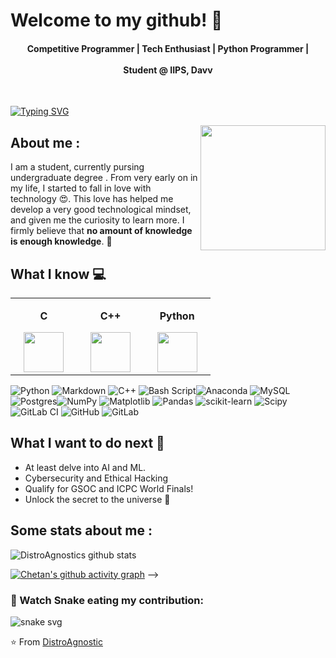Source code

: # Welcome to my github! 👋
<div align="center">
<!-- ❤️ Programming | 🖤 Gaming | 💙 Anime -->
<h4> Competitive Programmer | Tech Enthusiast | Python Programmer |
<br> <br>
<centre> Student @ IIPS, Davv </centre>
</h4>
</div>
<br>

[![Typing SVG](https://readme-typing-svg.herokuapp.com?vCenter=true&lines=CSE+Student%2C+Tech+Enthusiast;Competitive+Programmer;Student+%40+IIPS,+Davv)](https://git.io/typing-svg)

<img align='right' src='https://64.media.tumblr.com/e1e8233fe28f4b71b0fb980dd16f44e7/7ad6e582a05cd4ce-39/s1280x1920/fe591cc780748d4ad6a5e975bdc2c7f2e96a838a.jpg' width='200"'>  

## About me :
I am a student, currently pursing undergraduate degree . From very early on in my life, I started to fall in love with technology 😍. This love has helped me develop a very good technological mindset, and given me the curiosity to learn more. I firmly believe that **no amount of knowledge is enough knowledge**. 🧠


## What I know :computer:

<center>

<table>

<tbody>

<tr>

<td width="25%" align="center">

<span><strong>C</strong></span><br/>

<img height="64px" width="64px" src="https://upload.wikimedia.org/wikipedia/commons/1/18/C_Programming_Language.svg">

</td>

<td width="25%" align="center">

<span><strong>C++</strong></span><br/>

<img height="64px" width="64px" src="https://upload.wikimedia.org/wikipedia/commons/thumb/1/18/ISO_C%2B%2B_Logo.svg/1200px-ISO_C%2B%2B_Logo.svg.png">

<!-- </td>

<td width="25%" align="center">

<span><strong>Java</strong></span><br/>

<img height="64px" width="64px" src="https://cdn.svgporn.com/logos/java.svg">

</td> -->

<td width="25%" align="center">

<span><strong>Python</strong></span><br/>

<img height="64px" width="64px" src="https://cdn.svgporn.com/logos/python.svg">

</td>

</tr>

</tbody>

</table>

</center>

![Python](https://img.shields.io/badge/python-3670A0?style=for-the-badge&logo=python&logoColor=ffdd54) ![Markdown](https://img.shields.io/badge/markdown-%23000000.svg?style=for-the-badge&logo=markdown&logoColor=white) ![C++](https://img.shields.io/badge/c++-%2300599C.svg?style=for-the-badge&logo=c%2B%2B&logoColor=white) ![Bash Script](https://img.shields.io/badge/bash_script-%23121011.svg?style=for-the-badge&logo=gnu-bash&logoColor=white)![Anaconda](https://img.shields.io/badge/Anaconda-%2344A833.svg?style=for-the-badge&logo=anaconda&logoColor=white) ![MySQL](https://img.shields.io/badge/mysql-4479A1.svg?style=for-the-badge&logo=mysql&logoColor=white) ![Postgres](https://img.shields.io/badge/postgres-%23316192.svg?style=for-the-badge&logo=postgresql&logoColor=white)![NumPy](https://img.shields.io/badge/numpy-%23013243.svg?style=for-the-badge&logo=numpy&logoColor=white) ![Matplotlib](https://img.shields.io/badge/Matplotlib-%23ffffff.svg?style=for-the-badge&logo=Matplotlib&logoColor=black) ![Pandas](https://img.shields.io/badge/pandas-%23150458.svg?style=for-the-badge&logo=pandas&logoColor=white) ![scikit-learn](https://img.shields.io/badge/scikit--learn-%23F7931E.svg?style=for-the-badge&logo=scikit-learn&logoColor=white) ![Scipy](https://img.shields.io/badge/SciPy-%230C55A5.svg?style=for-the-badge&logo=scipy&logoColor=%white) ![GitLab CI](https://img.shields.io/badge/gitlab%20CI-%23181717.svg?style=for-the-badge&logo=gitlab&logoColor=white) ![GitHub](https://img.shields.io/badge/github-%23121011.svg?style=for-the-badge&logo=github&logoColor=white) ![GitLab](https://img.shields.io/badge/gitlab-%23181717.svg?style=for-the-badge&logo=gitlab&logoColor=white)
<!-- ![Django](https://img.shields.io/badge/django-%23092E20.svg?style=for-the-badge&logo=django&logoColor=white)
 ![Redis](https://img.shields.io/badge/redis-%23DD0031.svg?style=for-the-badge&logo=redis&logoColor=white) 
 ![PNPM](https://img.shields.io/badge/pnpm-%234a4a4a.svg?style=for-the-badge&logo=pnpm&logoColor=f69220)
  ![Flask](https://img.shields.io/badge/flask-%23000.svg?style=for-the-badge&logo=flask&logoColor=white) 
  ![mlflow](https://img.shields.io/badge/mlflow-%23d9ead3.svg?style=for-the-badge&logo=numpy&logoColor=blue) 
  ![Keras](https://img.shields.io/badge/Keras-%23D00000.svg?style=for-the-badge&logo=Keras&logoColor=white) 
  ![TensorFlow](https://img.shields.io/badge/TensorFlow-%23FF6F00.svg?style=for-the-badge&logo=TensorFlow&logoColor=white) 
  ![PyTorch](https://img.shields.io/badge/PyTorch-%23EE4C2C.svg?style=for-the-badge&logo=PyTorch&logoColor=white) 
   ![GitHub Actions](https://img.shields.io/badge/github%20actions-%232671E5.svg?style=for-the-badge&logo=githubactions&logoColor=white) 
   ![Bitbucket](https://img.shields.io/badge/bitbucket-%230047B3.svg?style=for-the-badge&logo=bitbucket&logoColor=white)
   ![Notion](https://img.shields.io/badge/Notion-%23000000.svg?style=for-the-badge&logo=notion&logoColor=white) 
   ![Docker](https://img.shields.io/badge/docker-%230db7ed.svg?style=for-the-badge&logo=docker&logoColor=white)
   ![Kubernetes](https://img.shields.io/badge/kubernetes-%23326ce5.svg?style=for-the-badge&logo=kubernetes&logoColor=white)
    ![Postman](https://img.shields.io/badge/Postman-FF6C37?style=for-the-badge&logo=postman&logoColor=white) 
    
-->


</tr>

</tbody>

</table>

</center>

## What I want to do next :thinking:
-  At least delve into AI and ML.
-  Cybersecurity and Ethical Hacking
-  Qualify for GSOC and ICPC World Finals!
-  Unlock the secret to the universe :rofl:

## Some stats about me :

<img alt="DistroAgnostics github stats" src="https://github-readme-stats.vercel.app/api?username=DistroAgnostic&&show_icons=true&title_color=7d14d8&icon_color=00ffff&text_color=daf7dc&bg_color=151515" >

[![Chetan's github activity graph](https://github-readme-activity-graph.cyclic.app/graph?username=DistroAgnostic&theme=dracula)](https://github.com/DistroAgnostic/github-readme-activity-graph) -->

<!--&theme=buefy&bg_color=0D1117"/></a> -->
<!-- <a href="https://github.com/anuraghazra/github-readme-stats"><img align="center" src="https://github-readme-stats.vercel.app/api/top-langs/?username=DistroAgnostic&layout=compact&theme=react&hide_border=false" /></a>
<br /> 

### Contact me:
[![Github](https://img.shields.io/github/followers/DistroAgnostic?label=Follow&style=social)](https://github.com/DistroAgnostic)[![Linkedin](https://img.shields.io/badge/-Chetan%20Patel-blue?style=flat-square&logo=linkedin&logoColor=white&link=http://www.linkedin.com/in/justchetan/)](http://www.linkedin.com/in/justchetan/)[![Mail](https://img.shields.io/badge/-chetancreative11@gmail.com-gray?style=flat-square&logo=gmail&logoColor=red&link=http://www.linkedin.com/in/chetan-p-ba011a223)](mailto:chetancreative11@gmail.com)
<!-- Profile Views & Stars -->
<!-- <p align="left"> <img src="https://komarev.com/ghpvc/?username=DistroAgnostic" alt="DistroAgnostic"/>
<img src="https://img.shields.io/github/stars/DistroAgnostic?label=Stars" alt="𝚃𝚘𝚝𝚊𝚕 𝚂𝚝𝚊𝚛𝚜"> </p> -->
<!-- [![Hotmail Badge](https://img.shields.io/badge/-Hotmail-0078D4?style=flat-square&logo=microsoft-outlook&logoColor=white&link=mailto:chetanpatel@hotmail.com)](mailto:chetanpatel@hotmail.com) -->
### 🐍 Watch Snake eating my contribution:
![snake svg](https://github.com/DistroAgnostic/DistroAgnostic/blob/output/github-contribution-grid-snake.svg)

⭐️ From [DistroAgnostic](https://github.com/DistroAgnostic?tab=repositories)
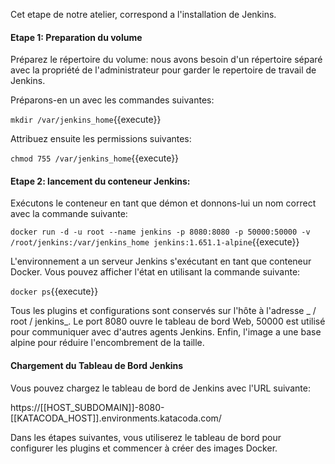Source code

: Cet etape de notre atelier, correspond a l'installation de Jenkins.

#### Etape 1: Preparation du volume

Préparez le répertoire du volume: nous avons besoin d'un répertoire séparé avec la propriété de l'administrateur pour garder le repertoire de travail de Jenkins. 

Préparons-en un avec les commandes suivantes:

`mkdir /var/jenkins_home`{{execute}}

Attribuez ensuite les permissions suivantes:

`chmod 755 /var/jenkins_home`{{execute}}

#### Etape 2: lancement du conteneur Jenkins: 

Exécutons le conteneur en tant que démon et donnons-lui un nom correct avec la commande suivante:

`docker run -d -u root --name jenkins -p 8080:8080 -p 50000:50000 -v /root/jenkins:/var/jenkins_home jenkins:1.651.1-alpine`{{execute}}

L'environnement a un serveur Jenkins s'exécutant en tant que conteneur Docker. Vous pouvez afficher l'état en utilisant la commande suivante:

`docker ps`{{execute}}

Tous les plugins et configurations sont conservés sur l'hôte à l'adresse _ / root / jenkins_. 
Le port 8080 ouvre le tableau de bord Web, 50000 est utilisé pour communiquer avec d'autres agents Jenkins. Enfin, l'image a une base alpine pour réduire l'encombrement de la taille.

#### Chargement du Tableau de Bord Jenkins

Vous pouvez chargez le tableau de bord de Jenkins avec l'URL suivante:

https://[[HOST_SUBDOMAIN]]-8080-[[KATACODA_HOST]].environments.katacoda.com/

Dans les étapes suivantes, vous utiliserez le tableau de bord pour configurer les plugins et commencer à créer des images Docker.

____________________

Look above for the line that contains "and Ethical Hacking". Starting there, transcribe every line exactly until you have copied the line that contains "## Some stats".

-  Cybersecurity and Ethical Hacking
-  Qualify for GSOC and ICPC World Finals!
-  Unlock the secret to the universe :rofl:

## Some stats about me :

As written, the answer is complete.